Havers grinned. “You’re a finer detective than ever I thought.”

They continued flipping through the calendar. The notations were unchanging from month to month, tapering off in the summer when only the fish appeared—and that a mere three times. Its final appearance was the day before her murder, and the only other marking of any note was a single address written on the Wednesday before she died: 31 Seymour Street and the time 2:00.

“Here’s something,” Lynley said, and Havers jotted it down in her notebook along with Hare and Hounds, Search and Pellet, and a rough copy of the fish. “I’ll handle it,” she said, and began to go through the drawers of the desk as he turned to the cupboard that housed the washbasin. This contained a cornucopia of possessions and illustrated the manner in which one usually stores belongings when space is at a minimum. There was everything from laundry detergent to a popcorn popper. But nothing revealed very much about Elena.

“Look at this,” Havers said as he was closing the cupboard and moving on to one of the drawers built into the wardrobe next to it. He looked up to see that she was holding out a slim, white case decorated with blue flowers.

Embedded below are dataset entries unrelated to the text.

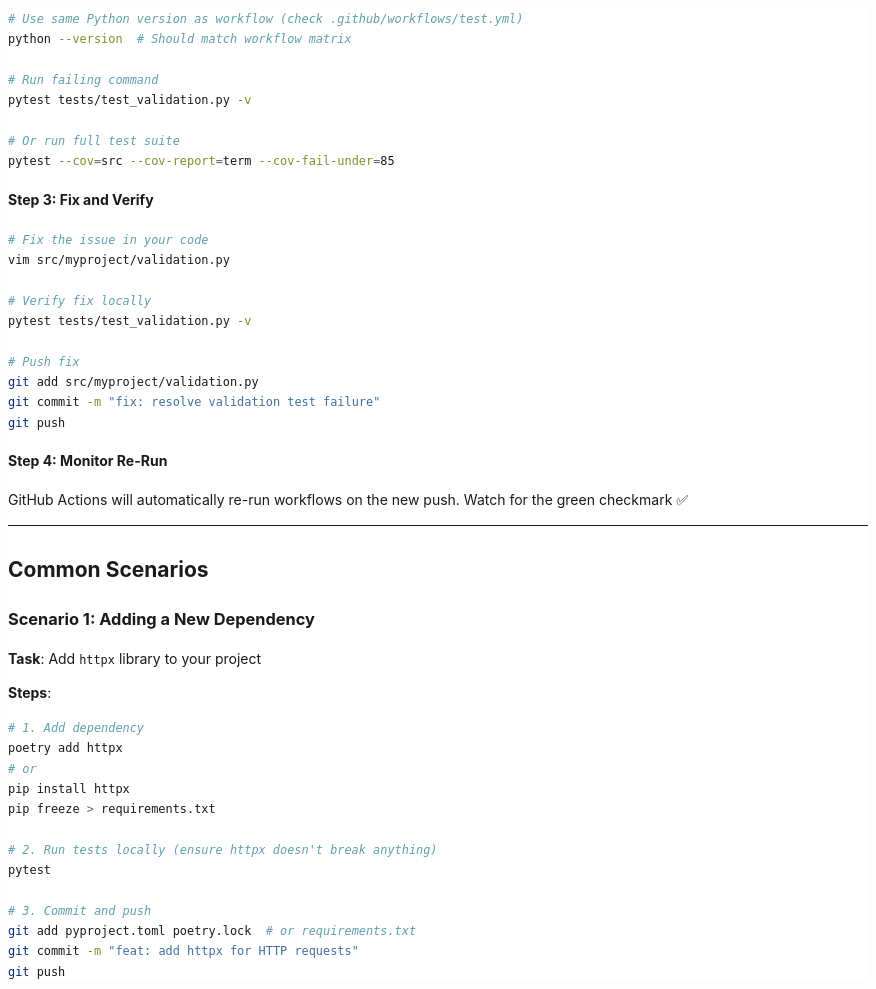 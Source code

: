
 ```bash
# Use same Python version as workflow (check .github/workflows/test.yml)
python --version  # Should match workflow matrix

# Run failing command
pytest tests/test_validation.py -v

# Or run full test suite
pytest --cov=src --cov-report=term --cov-fail-under=85
```

#### Step 3: Fix and Verify

```bash
# Fix the issue in your code
vim src/myproject/validation.py

# Verify fix locally
pytest tests/test_validation.py -v

# Push fix
git add src/myproject/validation.py
git commit -m "fix: resolve validation test failure"
git push
```

#### Step 4: Monitor Re-Run

GitHub Actions will automatically re-run workflows on the new push. Watch for the green checkmark ✅

---

## Common Scenarios

### Scenario 1: Adding a New Dependency

**Task**: Add `httpx` library to your project

**Steps**:
```bash
# 1. Add dependency
poetry add httpx
# or
pip install httpx
pip freeze > requirements.txt

# 2. Run tests locally (ensure httpx doesn't break anything)
pytest

# 3. Commit and push
git add pyproject.toml poetry.lock  # or requirements.txt
git commit -m "feat: add httpx for HTTP requests"
git push
```
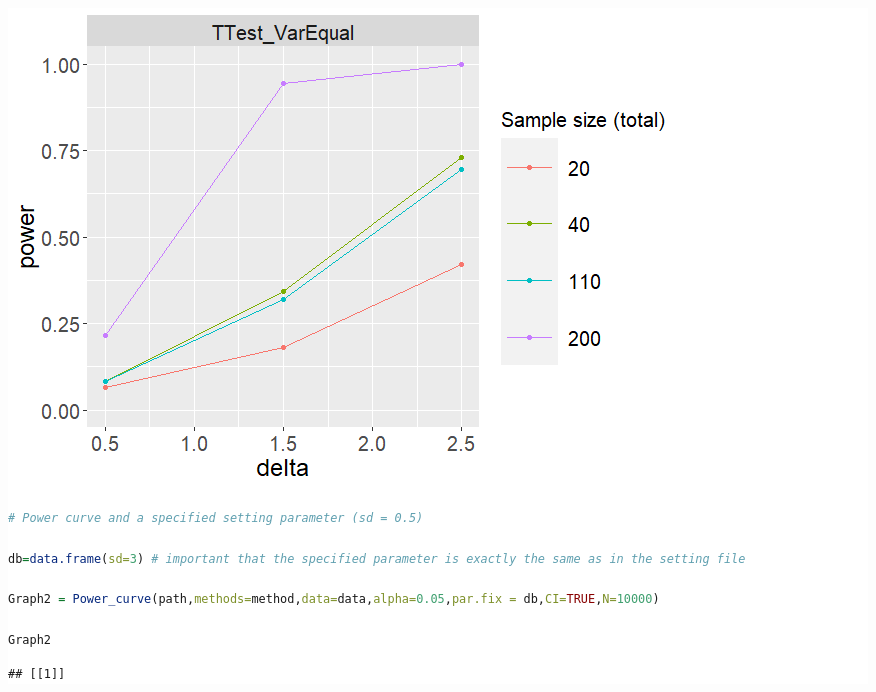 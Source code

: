 ![](Demonstration_files/figure-gfm/unnamed-chunk-15-1.png)

``` r
# Power curve and a specified setting parameter (sd = 0.5)

db=data.frame(sd=3) # important that the specified parameter is exactly the same as in the setting file 

Graph2 = Power_curve(path,methods=method,data=data,alpha=0.05,par.fix = db,CI=TRUE,N=10000)

Graph2
```

    ## [[1]]
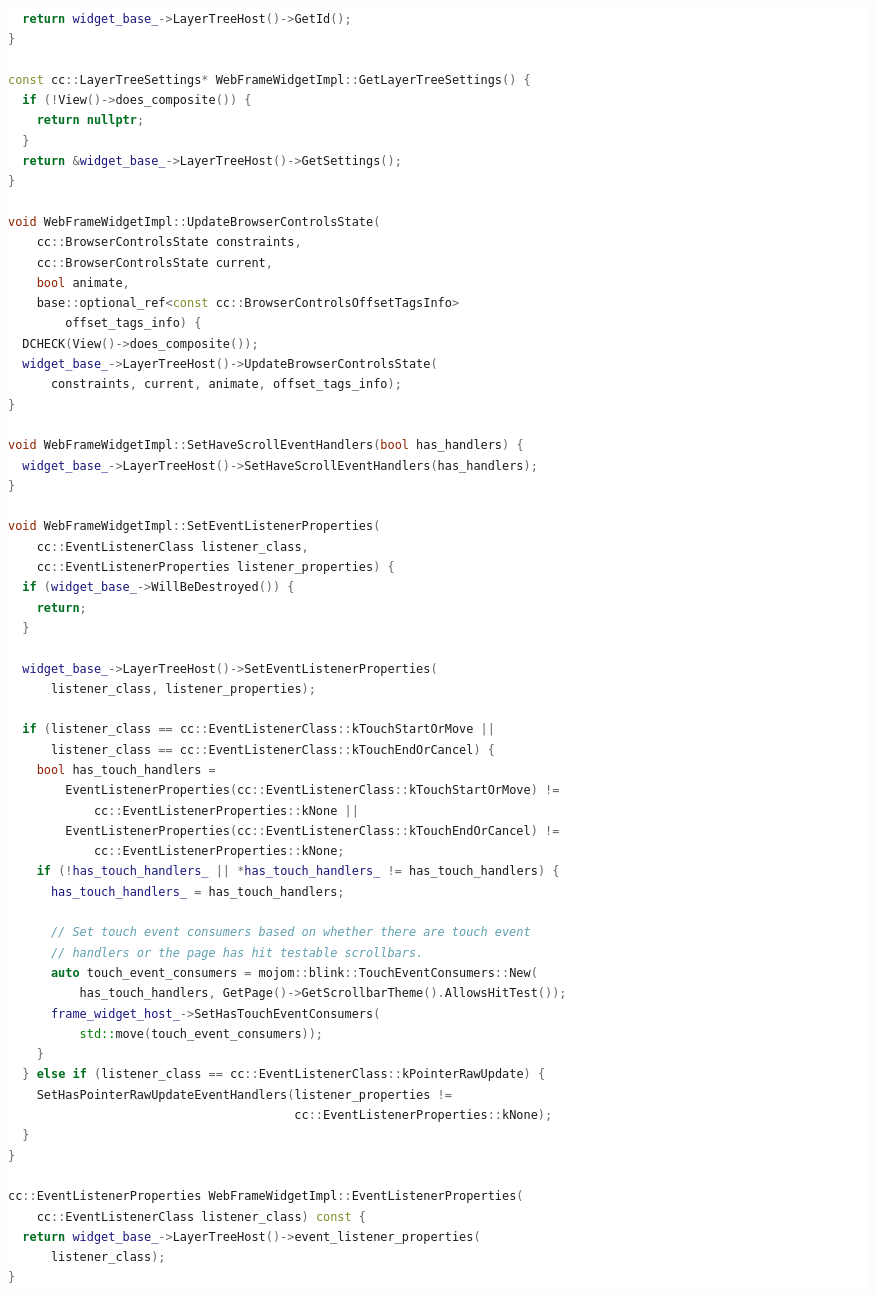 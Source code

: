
 ```cpp
  return widget_base_->LayerTreeHost()->GetId();
}

const cc::LayerTreeSettings* WebFrameWidgetImpl::GetLayerTreeSettings() {
  if (!View()->does_composite()) {
    return nullptr;
  }
  return &widget_base_->LayerTreeHost()->GetSettings();
}

void WebFrameWidgetImpl::UpdateBrowserControlsState(
    cc::BrowserControlsState constraints,
    cc::BrowserControlsState current,
    bool animate,
    base::optional_ref<const cc::BrowserControlsOffsetTagsInfo>
        offset_tags_info) {
  DCHECK(View()->does_composite());
  widget_base_->LayerTreeHost()->UpdateBrowserControlsState(
      constraints, current, animate, offset_tags_info);
}

void WebFrameWidgetImpl::SetHaveScrollEventHandlers(bool has_handlers) {
  widget_base_->LayerTreeHost()->SetHaveScrollEventHandlers(has_handlers);
}

void WebFrameWidgetImpl::SetEventListenerProperties(
    cc::EventListenerClass listener_class,
    cc::EventListenerProperties listener_properties) {
  if (widget_base_->WillBeDestroyed()) {
    return;
  }

  widget_base_->LayerTreeHost()->SetEventListenerProperties(
      listener_class, listener_properties);

  if (listener_class == cc::EventListenerClass::kTouchStartOrMove ||
      listener_class == cc::EventListenerClass::kTouchEndOrCancel) {
    bool has_touch_handlers =
        EventListenerProperties(cc::EventListenerClass::kTouchStartOrMove) !=
            cc::EventListenerProperties::kNone ||
        EventListenerProperties(cc::EventListenerClass::kTouchEndOrCancel) !=
            cc::EventListenerProperties::kNone;
    if (!has_touch_handlers_ || *has_touch_handlers_ != has_touch_handlers) {
      has_touch_handlers_ = has_touch_handlers;

      // Set touch event consumers based on whether there are touch event
      // handlers or the page has hit testable scrollbars.
      auto touch_event_consumers = mojom::blink::TouchEventConsumers::New(
          has_touch_handlers, GetPage()->GetScrollbarTheme().AllowsHitTest());
      frame_widget_host_->SetHasTouchEventConsumers(
          std::move(touch_event_consumers));
    }
  } else if (listener_class == cc::EventListenerClass::kPointerRawUpdate) {
    SetHasPointerRawUpdateEventHandlers(listener_properties !=
                                        cc::EventListenerProperties::kNone);
  }
}

cc::EventListenerProperties WebFrameWidgetImpl::EventListenerProperties(
    cc::EventListenerClass listener_class) const {
  return widget_base_->LayerTreeHost()->event_listener_properties(
      listener_class);
}
```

A prescription label was affixed to its centre. “Birth control pills,” she said, sliding out the thin sheet still encased in its plastic cover.

“Hardly something surprising to find in the room of a twenty-year-old college girl,” Lynley said.

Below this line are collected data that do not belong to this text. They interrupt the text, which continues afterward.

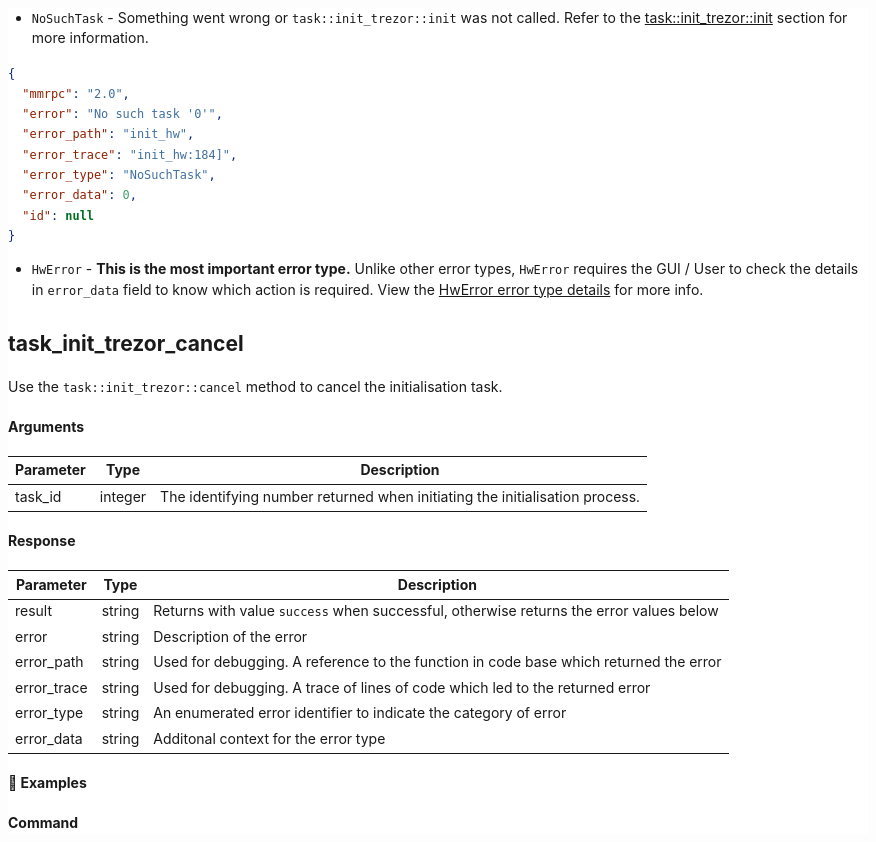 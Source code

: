 - `NoSuchTask` - Something went wrong or `task::init_trezor::init` was not called. Refer to the [task::init_trezor::init](#task_init_trezor_init) section for more information.
```json
{
  "mmrpc": "2.0",
  "error": "No such task '0'",
  "error_path": "init_hw",
  "error_trace": "init_hw:184]",
  "error_type": "NoSuchTask",
  "error_data": 0,
  "id": null
}
```

- `HwError` - **This is the most important error type.** Unlike other error types, `HwError` requires the GUI / User to check the details in `error_data` field to know which action is required. View the [HwError error type details](trezor_integration.html#Details_for_HwError_error_type) for more info.

</collapse-text>

</div>


## task\_init\_trezor\_cancel

Use the `task::init_trezor::cancel` method to cancel the initialisation task.


#### Arguments

| Parameter          | Type    | Description                                                                               |
| ------------------ | ------- | ----------------------------------------------------------------------------------------- |
| task_id            | integer | The identifying number returned when initiating the initialisation process.               |


#### Response

| Parameter          | Type     | Description                                                                            |
| ------------------ | -------- | -------------------------------------------------------------------------------------- |
| result             | string   | Returns with value `success` when successful, otherwise returns the error values below |
| error              | string   | Description of the error                                                               |
| error_path         | string   | Used for debugging. A reference to the function in code base which returned the error  |
| error_trace        | string   | Used for debugging. A trace of lines of code which led to the returned error           |
| error_type         | string   | An enumerated error identifier to indicate the category of error                       |
| error_data         | string   | Additonal context for the error type                                                   |

#### :pushpin: Examples

#### Command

“But they’re dated last February, Inspector. And not one of them taken. Looks like there was no man in her life at the present. Do we eliminate a jealous lover as the killer?”

This was, Lynley thought, certainly support for what both Justine Weaver and Miranda Webberly had said last night about Gareth Randolph: Elena hadn’t been involved with him. The pills, however, also suggested a consistent refusal to get involved with anyone, something which might have set the wheels of a killer’s rage in motion. But surely she would have talked about that with someone, looking to someone for support or advice if she had been having trouble with a man.

Across the hall, the music ended. A few last wavering, live notes sounded on the trumpet before, after a moment of muffled activity, the squeak of a door replaced the other sounds.

“Randie,” Lynley called.

Elena’s door swung inward. Miranda stood there, bundled up for the outdoors in her heavy pea jacket and navy sweat suit with a lime-green beret perched rakishly on her head. She was wearing high-topped black athletic shoes. Socks decorated to look like slices of watermelon peeked out from the top of them.

Glancing at her attire, Havers said meaningfully, “I rest my case, Inspector,” and then to the girl, “Good to see you, Randie.”

Miranda smiled. “You got here early.”

“Necessity. I couldn’t let his lordship muddle through on his own. Besides”—this with a sardonic look in Lynley’s direction—“he hasn’t quite got the flavour of modern university life.”

“Thank you, Sergeant,” Lynley said. “I’d be lost without you.” He indicated the calendar. “Will you look at this fish, Randie? Does it mean anything to you?”

Miranda joined him at the desk and inspected the sketches on the calendar. She shook her head.

“She hadn’t been doing any cooking in the gyp room?” Havers asked, obviously testing out her diet theory.

Miranda looked incredulous. “Cooking. Fish, you mean? Elena cooking fish?”

“You would have known it, right?”

“I would have got sick. I hate the smell of fish.”

“Then some society that she belonged to?” Havers was going for theory number two.

“Sorry. I know she was in DeaStu and Hare and Hounds and probably one or two other societies as well. But I’m not sure which.” Randie looked through the calendar as they themselves had done, chewing absently on the edge of her thumb. “It’s too often,” she said when she’d gone back to January. “No society has this many meetings.”

“A person, then?”

Lynley saw her cheeks flush. “I wouldn’t know. Really. She never said that there was anyone that special. I mean special enough for three or four nights a week. She never said.”